[INFORMATION GIVEN Boundary: Start]

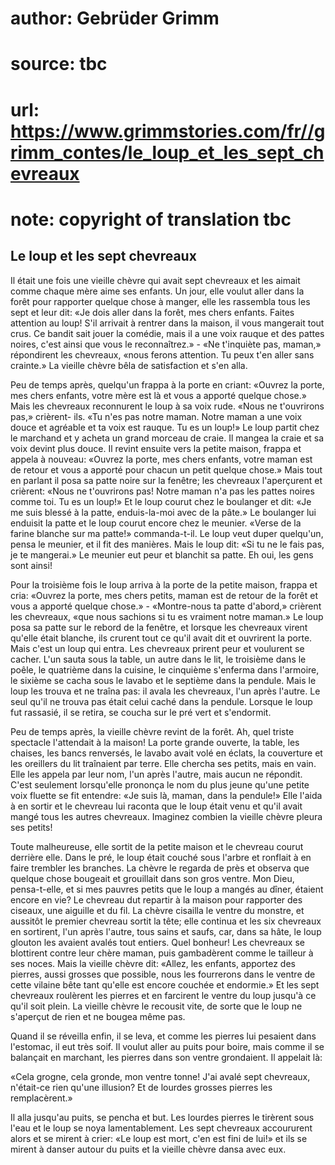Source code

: # author: Gebrüder Grimm
# source: tbc
# url: https://www.grimmstories.com/fr//grimm_contes/le_loup_et_les_sept_chevreaux
# note: copyright of translation tbc

## Le loup et les sept chevreaux 

Il était une fois une vieille chèvre qui avait sept chevreaux et les
aimait comme chaque mère aime ses enfants. Un jour, elle voulut aller
dans la forêt pour rapporter quelque chose à manger, elle les rassembla
tous les sept et leur dit: «Je dois aller dans la forêt, mes chers
enfants. Faites attention au loup! S'il arrivait à rentrer dans la
maison, il vous mangerait tout crus. Ce bandit sait jouer la comédie,
mais il a une voix rauque et des pattes noires, c'est ainsi que vous le
reconnaîtrez.» - «Ne t'inquiète pas, maman,» répondirent les chevreaux,
«nous ferons attention. Tu peux t'en aller sans crainte.» La vieille
chèvre bêla de satisfaction et s'en alla.

Peu de temps après, quelqu'un frappa à la porte en criant: «Ouvrez la
porte, mes chers enfants, votre mère est là et vous a apporté quelque
chose.» Mais les chevreaux reconnurent le loup à sa voix rude. «Nous ne
t'ouvrirons pas,» crièrent- ils. «Tu n'es pas notre maman. Notre maman
a une voix douce et agréable et ta voix est rauque. Tu es un loup!» Le
loup partit chez le marchand et y acheta un grand morceau de craie. Il
mangea la craie et sa voix devint plus douce. Il revint ensuite vers la
petite maison, frappa et appela à nouveau: «Ouvrez la porte, mes chers
enfants, votre maman est de retour et vous a apporté pour chacun un
petit quelque chose.» Mais tout en parlant il posa sa patte noire sur la
fenêtre; les chevreaux l'aperçurent et crièrent: «Nous ne t'ouvrirons
pas! Notre maman n'a pas les pattes noires comme toi. Tu es un loup!»
Et le loup courut chez le boulanger et dit: «Je me suis blessé à la
patte, enduis-la-moi avec de la pâte.» Le boulanger lui enduisit la
patte et le loup courut encore chez le meunier. «Verse de la farine
blanche sur ma patte!» commanda-t-il. Le loup veut duper quelqu'un,
pensa le meunier, et il fit des manières. Mais le loup dit: «Si tu ne le
fais pas, je te mangerai.» Le meunier eut peur et blanchit sa patte. Eh
oui, les gens sont ainsi!

Pour la troisième fois le loup arriva à la porte de la petite maison,
frappa et cria: «Ouvrez la porte, mes chers petits, maman est de retour
de la forêt et vous a apporté quelque chose.» - «Montre-nous ta patte
d'abord,» crièrent les chevreaux, «que nous sachions si tu es vraiment
notre maman.» Le loup posa sa patte sur le rebord de la fenêtre, et
lorsque les chevreaux virent qu'elle était blanche, ils crurent tout ce
qu'il avait dit et ouvrirent la porte. Mais c'est un loup qui entra.
Les chevreaux prirent peur et voulurent se cacher. L'un sauta sous la
table, un autre dans le lit, le troisième dans le poêle, le quatrième
dans la cuisine, le cinquième s'enferma dans l'armoire, le sixième se
cacha sous le lavabo et le septième dans la pendule. Mais le loup les
trouva et ne traîna pas: il avala les chevreaux, l'un après l'autre.
Le seul qu'il ne trouva pas était celui caché dans la pendule. Lorsque
le loup fut rassasié, il se retira, se coucha sur le pré vert et
s'endormit.

Peu de temps après, la vieille chèvre revint de la forêt. Ah, quel
triste spectacle l'attendait à la maison! La porte grande ouverte, la
table, les chaises, les bancs renversés, le lavabo avait volé en éclats,
la couverture et les oreillers du lit traînaient par terre. Elle chercha
ses petits, mais en vain. Elle les appela par leur nom, l'un après
l'autre, mais aucun ne répondit. C'est seulement lorsqu'elle prononça
le nom du plus jeune qu'une petite voix fluette se fit entendre: «Je
suis là, maman, dans la pendule!» Elle l'aida à en sortir et le
chevreau lui raconta que le loup était venu et qu'il avait mangé tous
les autres chevreaux. Imaginez combien la vieille chèvre pleura ses
petits!

Toute malheureuse, elle sortit de la petite maison et le chevreau courut
derrière elle. Dans le pré, le loup était couché sous l'arbre et
ronflait à en faire trembler les branches. La chèvre le regarda de près
et observa que quelque chose bougeait et grouillait dans son gros
ventre. Mon Dieu, pensa-t-elle, et si mes pauvres petits que le loup a
mangés au dîner, étaient encore en vie? Le chevreau dut repartir à la
maison pour rapporter des ciseaux, une aiguille et du fil. La chèvre
cisailla le ventre du monstre, et aussitôt le premier chevreau sortit la
tête; elle continua et les six chevreaux en sortirent, l'un après
l'autre, tous sains et saufs, car, dans sa hâte, le loup glouton les
avaient avalés tout entiers. Quel bonheur! Les chevreaux se blottirent
contre leur chère maman, puis gambadèrent comme le tailleur à ses noces.
Mais la vieille chèvre dit: «Allez, les enfants, apportez des pierres,
aussi grosses que possible, nous les fourrerons dans le ventre de cette
vilaine bête tant qu'elle est encore couchée et endormie.» Et les sept
chevreaux roulèrent les pierres et en farcirent le ventre du loup
jusqu'à ce qu'il soit plein. La vieille chèvre le recousit vite, de
sorte que le loup ne s'aperçut de rien et ne bougea même pas.

Quand il se réveilla enfin, il se leva, et comme les pierres lui
pesaient dans l'estomac, il eut très soif. Il voulut aller au puits
pour boire, mais comme il se balançait en marchant, les pierres dans son
ventre grondaient. Il appelait là:

«Cela grogne, cela gronde,
mon ventre tonne!
J'ai avalé sept chevreaux,
n'était-ce rien qu'une illusion?
Et de lourdes grosses pierres
les remplacèrent.»

Il alla jusqu'au puits, se pencha et but. Les lourdes pierres le
tirèrent sous l'eau et le loup se noya lamentablement. Les sept
chevreaux accoururent alors et se mirent à crier: «Le loup est mort,
c'en est fini de lui!» et ils se mirent à danser autour du puits et la
vieille chèvre dansa avec eux.
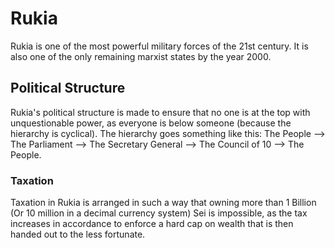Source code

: # Rukia

Rukia is one of the most powerful military forces of the 21st century. It is also one of the only remaining marxist states by the year 2000. 

## Political Structure

Rukia's political structure is made to ensure that no one is at the top with unquestionable power, as everyone is below someone (because the hierarchy is cyclical). The hierarchy goes something like this: The People --> The Parliament --> The Secretary General --> The Council of 10 --> The People.

### Taxation

Taxation in Rukia is arranged in such a way that owning more than 1 Billion (Or 10 million in a decimal currency system) Sei is impossible, as the tax increases in accordance to enforce a hard cap on wealth that is then handed out to the less fortunate.

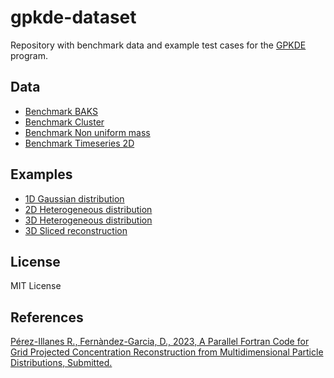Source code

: # gpkde-dataset
Repository with benchmark data and example test cases for the [GPKDE](https://github.com/upc-ghs/gpkde) program. 


## Data
- [Benchmark BAKS](data/benchmark_baks)
- [Benchmark Cluster](data/benchmark_cluster)
- [Benchmark Non uniform mass](data/benchmark_nonuniformmass)
- [Benchmark Timeseries 2D](data/benchmark_timeseries2D)


## Examples
- [1D Gaussian distribution](examples/ex01_1dnormal/)
- [2D Heterogeneous distribution](examples/ex02_2dhet/)
- [3D Heterogeneous distribution](examples/ex03_3dhet/)
- [3D Sliced reconstruction](examples/ex04_3dsliced/)

## License
MIT License

## References
[Pérez-Illanes R., Fernàndez-Garcia, D., 2023, A Parallel Fortran Code for Grid Projected Concentration Reconstruction from Multidimensional Particle Distributions, Submitted.](https://github.com/upc-ghs/gpkde.git)
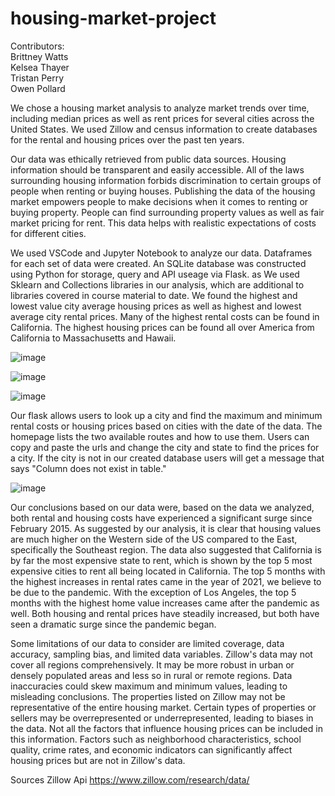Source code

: # housing-market-project

Contributors:<br>
Brittney Watts<br>
Kelsea Thayer<br>
Tristan Perry<br>
Owen Pollard<br>

We chose a housing market analysis to analyze market trends over time, including median prices as well as rent prices for several cities across the United States. We used Zillow and census information to create databases for the rental and housing prices over the past ten years. 

Our data was ethically retrieved from public data sources. Housing information should be transparent and easily accessible. All of the laws surrounding housing information forbids discrimination to certain groups of people when renting or buying houses. Publishing the data of the housing market empowers people to make decisions when it comes to renting or buying property. People can find surrounding property values as well as fair market pricing for rent. This data helps with realistic expectations of costs for different cities. 

We used VSCode and Jupyter Notebook to analyze our data. Dataframes for each set of data were created. An SQLite database was constructed using Python for storage, query and API useage via Flask. as We used Sklearn and Collections libraries in our analysis, which are additional to libraries covered in course material to date. We found the highest and lowest value city average housing prices as well as highest and lowest average city rental prices. Many of the highest rental costs can be found in California. The highest housing prices can be found all over America from California to Massachusetts and Hawaii. 


![image](https://github.com/brittnwatts/housing-market-project/assets/152021966/0ac1c09a-8a13-43d0-999f-abada5d69ce8)


![image](https://github.com/brittnwatts/housing-market-project/assets/152021966/a99a4d9e-cf50-4b93-a303-6782ff0b7bfe)



![image](https://github.com/brittnwatts/housing-market-project/assets/152021966/76818044-a15d-4dae-85cd-a51ed59e86af)



Our flask allows users to look up a city and find the maximum and minimum rental costs or housing prices based on cities with the date of the data. The homepage lists the two available routes and how to use them. Users can copy and paste the urls and change the city and state to find the prices for a city. If the city is not in our created database users will get a message that says "Column does not exist in table." 


![image](https://github.com/brittnwatts/housing-market-project/assets/152021966/ff88c22f-334d-474a-99cc-e9952744475f)


Our conclusions based on our data were, based on the data we analyzed, both rental and housing costs have experienced a significant surge since February 2015. As suggested by our analysis, it is clear that housing values are much higher on the Western side of the US compared to the East, specifically the Southeast region. The data also suggested that California is by far the most expensive state to rent, which is shown by the top 5 most expensive cities to rent all being located in California. The top 5 months with the highest increases in rental rates came in the year of 2021, we believe to be due to the pandemic. With the exception of Los Angeles, the top 5 months with the highest home value increases came after the pandemic as well. Both housing and rental prices have steadily increased, but both have seen a dramatic surge since the pandemic began.

Some limitations of our data to consider are limited coverage, data accuracy, sampling bias, and limited data variables. Zillow's data may not cover all regions comprehensively. It may be more robust in urban or densely populated areas and less so in rural or remote regions. Data inaccuracies could skew maximum and minimum values, leading to misleading conclusions. The properties listed on Zillow may not be representative of the entire housing market. Certain types of properties or sellers may be overrepresented or underrepresented, leading to biases in the data. Not all the factors that influence housing prices can be included in this information. Factors such as neighborhood characteristics, school quality, crime rates, and economic indicators can significantly affect housing prices but are not in Zillow's data.


Sources 
Zillow Api https://www.zillow.com/research/data/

[INFORMATION GIVEN Boundary: End]

** TASK STATEMENT **
Reproduce verbatim the lines above, from the line with "s'endormit." through the line with "mangés au dîner, étaient".

** SOLVED EXERCISE **
s'endormit.

Peu de temps après, la vieille chèvre revint de la forêt. Ah, quel
triste spectacle l'attendait à la maison! La porte grande ouverte, la
table, les chaises, les bancs renversés, le lavabo avait volé en éclats,
la couverture et les oreillers du lit traînaient par terre. Elle chercha
ses petits, mais en vain. Elle les appela par leur nom, l'un après
l'autre, mais aucun ne répondit. C'est seulement lorsqu'elle prononça
le nom du plus jeune qu'une petite voix fluette se fit entendre: «Je
suis là, maman, dans la pendule!» Elle l'aida à en sortir et le
chevreau lui raconta que le loup était venu et qu'il avait mangé tous
les autres chevreaux. Imaginez combien la vieille chèvre pleura ses
petits!

Toute malheureuse, elle sortit de la petite maison et le chevreau courut
derrière elle. Dans le pré, le loup était couché sous l'arbre et
ronflait à en faire trembler les branches. La chèvre le regarda de près
et observa que quelque chose bougeait et grouillait dans son gros
ventre. Mon Dieu, pensa-t-elle, et si mes pauvres petits que le loup a
mangés au dîner, étaient encore en vie? Le chevreau dut repartir à la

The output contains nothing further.